Onboard computers noticed the chamber pressure in one of the nine Merlin engines under the Falcon was outside its acceptable value.

Tuesday is the next launch opportunity.

Elon Musk, the CEO and chief designer at SpaceX, tweeted: "Launch aborted: slightly high combustion chamber pressure on engine 5. Will adjust limits for countdown in a few days."

If the mission is successful - once it gets off the ground - the US space agency, NASA, hopes to contract out more of its activities.

Agency administrator Charles Bolden says NASA sees potential in that, the BBC reports.

"There's no question - this is a historic flight," said SpaceX president Gwynne Shotwell on the eve of the mission.

Garbage dump east of NZ

"There've been only four nations, or groups of nations, that have berthed or docked a spacecraft to the International Space Station: Europe, Russia, the United States of course, and Japan. So, we really stand in awe at having the opportunity to attempt this."

These re-supply tasks are usually performed by the vehicles belonging to government space agencies, such as Nasa and its European counterpart, Esa.

Many of those missions have been completed by filling the empty cargo shuttle with human waste, packaging and other garbage and then crashing the shuttle in the Pacific Ocean east of New Zealand.

But the Space-X vehicle is designed to return safely from orbit.

Although billed as a demonstration, the mission has major significance because it marks a major change in the way the US government wants to conduct some of its human spaceflight operations.
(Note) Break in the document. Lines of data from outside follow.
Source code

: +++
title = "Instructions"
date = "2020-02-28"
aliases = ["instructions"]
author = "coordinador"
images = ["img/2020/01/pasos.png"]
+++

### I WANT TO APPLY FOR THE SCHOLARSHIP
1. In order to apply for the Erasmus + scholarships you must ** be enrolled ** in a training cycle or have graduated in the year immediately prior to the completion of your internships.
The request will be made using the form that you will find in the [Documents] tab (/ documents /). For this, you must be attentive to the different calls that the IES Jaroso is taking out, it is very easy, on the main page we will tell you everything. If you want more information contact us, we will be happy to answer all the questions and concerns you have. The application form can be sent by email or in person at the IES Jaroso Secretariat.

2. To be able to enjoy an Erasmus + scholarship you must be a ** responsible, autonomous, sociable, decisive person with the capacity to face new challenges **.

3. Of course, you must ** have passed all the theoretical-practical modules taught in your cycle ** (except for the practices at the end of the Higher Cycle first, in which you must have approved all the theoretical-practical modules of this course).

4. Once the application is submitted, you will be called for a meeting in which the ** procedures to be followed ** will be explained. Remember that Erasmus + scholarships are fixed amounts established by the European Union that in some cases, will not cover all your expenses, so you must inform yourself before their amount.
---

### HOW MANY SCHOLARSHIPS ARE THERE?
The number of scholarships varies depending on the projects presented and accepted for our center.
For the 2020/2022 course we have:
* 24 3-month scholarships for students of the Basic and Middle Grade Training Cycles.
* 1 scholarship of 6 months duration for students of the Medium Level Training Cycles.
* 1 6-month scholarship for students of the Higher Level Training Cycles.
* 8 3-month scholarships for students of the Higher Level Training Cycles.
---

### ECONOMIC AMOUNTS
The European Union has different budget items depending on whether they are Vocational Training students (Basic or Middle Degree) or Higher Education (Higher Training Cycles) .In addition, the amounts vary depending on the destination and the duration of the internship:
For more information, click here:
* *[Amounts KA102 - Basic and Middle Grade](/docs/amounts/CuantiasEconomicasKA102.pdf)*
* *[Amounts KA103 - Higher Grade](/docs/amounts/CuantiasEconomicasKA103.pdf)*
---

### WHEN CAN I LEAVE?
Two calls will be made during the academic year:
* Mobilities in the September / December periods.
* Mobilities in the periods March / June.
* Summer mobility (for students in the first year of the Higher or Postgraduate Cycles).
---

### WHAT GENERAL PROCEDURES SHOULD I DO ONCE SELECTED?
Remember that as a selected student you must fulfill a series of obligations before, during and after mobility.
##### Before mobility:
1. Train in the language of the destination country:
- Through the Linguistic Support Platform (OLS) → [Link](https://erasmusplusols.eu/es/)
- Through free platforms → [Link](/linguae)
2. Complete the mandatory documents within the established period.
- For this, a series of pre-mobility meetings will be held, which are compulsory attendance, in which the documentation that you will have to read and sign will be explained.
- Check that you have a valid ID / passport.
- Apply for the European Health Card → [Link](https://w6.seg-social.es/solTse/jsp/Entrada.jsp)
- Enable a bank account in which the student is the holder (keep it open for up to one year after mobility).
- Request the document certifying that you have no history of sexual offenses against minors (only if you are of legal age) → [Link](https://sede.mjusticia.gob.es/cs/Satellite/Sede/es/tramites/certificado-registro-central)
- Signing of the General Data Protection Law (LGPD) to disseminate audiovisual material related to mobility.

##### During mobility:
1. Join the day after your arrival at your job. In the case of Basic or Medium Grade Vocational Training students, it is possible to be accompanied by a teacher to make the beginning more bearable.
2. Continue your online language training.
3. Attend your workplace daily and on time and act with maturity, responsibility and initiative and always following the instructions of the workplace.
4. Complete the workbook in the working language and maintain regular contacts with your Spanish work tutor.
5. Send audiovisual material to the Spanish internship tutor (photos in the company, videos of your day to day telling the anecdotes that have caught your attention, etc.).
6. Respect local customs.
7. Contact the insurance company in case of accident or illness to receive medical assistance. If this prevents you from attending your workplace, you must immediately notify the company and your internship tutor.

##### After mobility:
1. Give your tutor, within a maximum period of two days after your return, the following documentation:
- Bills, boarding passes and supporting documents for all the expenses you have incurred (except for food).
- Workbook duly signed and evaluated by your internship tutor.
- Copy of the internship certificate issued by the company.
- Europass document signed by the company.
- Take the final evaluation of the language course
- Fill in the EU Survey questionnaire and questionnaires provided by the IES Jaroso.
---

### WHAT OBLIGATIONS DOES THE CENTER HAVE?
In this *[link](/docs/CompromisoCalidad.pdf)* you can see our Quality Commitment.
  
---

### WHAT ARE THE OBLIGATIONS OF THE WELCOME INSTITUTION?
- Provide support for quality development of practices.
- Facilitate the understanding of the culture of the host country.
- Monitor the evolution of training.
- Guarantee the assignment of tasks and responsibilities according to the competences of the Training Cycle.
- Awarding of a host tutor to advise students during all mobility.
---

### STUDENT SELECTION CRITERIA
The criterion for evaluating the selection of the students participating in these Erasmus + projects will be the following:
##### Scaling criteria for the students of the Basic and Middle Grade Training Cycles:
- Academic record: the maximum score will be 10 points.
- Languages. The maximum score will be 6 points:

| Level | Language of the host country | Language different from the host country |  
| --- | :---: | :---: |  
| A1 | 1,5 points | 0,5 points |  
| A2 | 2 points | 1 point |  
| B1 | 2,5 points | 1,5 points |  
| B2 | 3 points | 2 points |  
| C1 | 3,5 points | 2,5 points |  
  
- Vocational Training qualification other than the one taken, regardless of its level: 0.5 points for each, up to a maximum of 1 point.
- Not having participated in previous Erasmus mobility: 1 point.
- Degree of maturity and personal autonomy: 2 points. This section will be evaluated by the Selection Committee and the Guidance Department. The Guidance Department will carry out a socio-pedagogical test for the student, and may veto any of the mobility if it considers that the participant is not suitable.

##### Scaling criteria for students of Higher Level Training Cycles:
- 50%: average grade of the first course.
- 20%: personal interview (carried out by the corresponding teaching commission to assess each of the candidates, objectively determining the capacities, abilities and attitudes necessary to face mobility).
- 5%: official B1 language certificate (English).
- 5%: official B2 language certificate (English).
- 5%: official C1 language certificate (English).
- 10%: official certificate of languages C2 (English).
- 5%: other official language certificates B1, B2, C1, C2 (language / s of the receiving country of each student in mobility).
Both SpaceX and another private firm, Orbital Sciences Corp, have been given billion-dollar contracts to keep the space station stocked with food and equipment. Orbital hopes to make its first visit to the manned outpost with its Antares rocket and Cygnus capsule system later this year.

The new approach is intended to free the US space agency to concentrate more of its effort and funds on planning exploration missions far beyond Earth, to asteroids and Mars.

Unlike the Russian and European robotic freighters that drive all the way into docking ports on ISS, Dragon will move itself to a position just 10m under the platform where it will be grabbed by a robotic arm operated by astronauts inside the orbiting laboratory.

This was originally expected to happen on Tuesday, but that will now be the first chance to make another bid for a successful launch.

Since Nasa's own shuttles were retired last year, America has no means currently of launching its own astronauts into space - rides must be bought for them on Russian Soyuz rockets at more than $US60m a seat. SpaceX says Dragon could be ready to carry people in 2015 at a seat price of $US20m.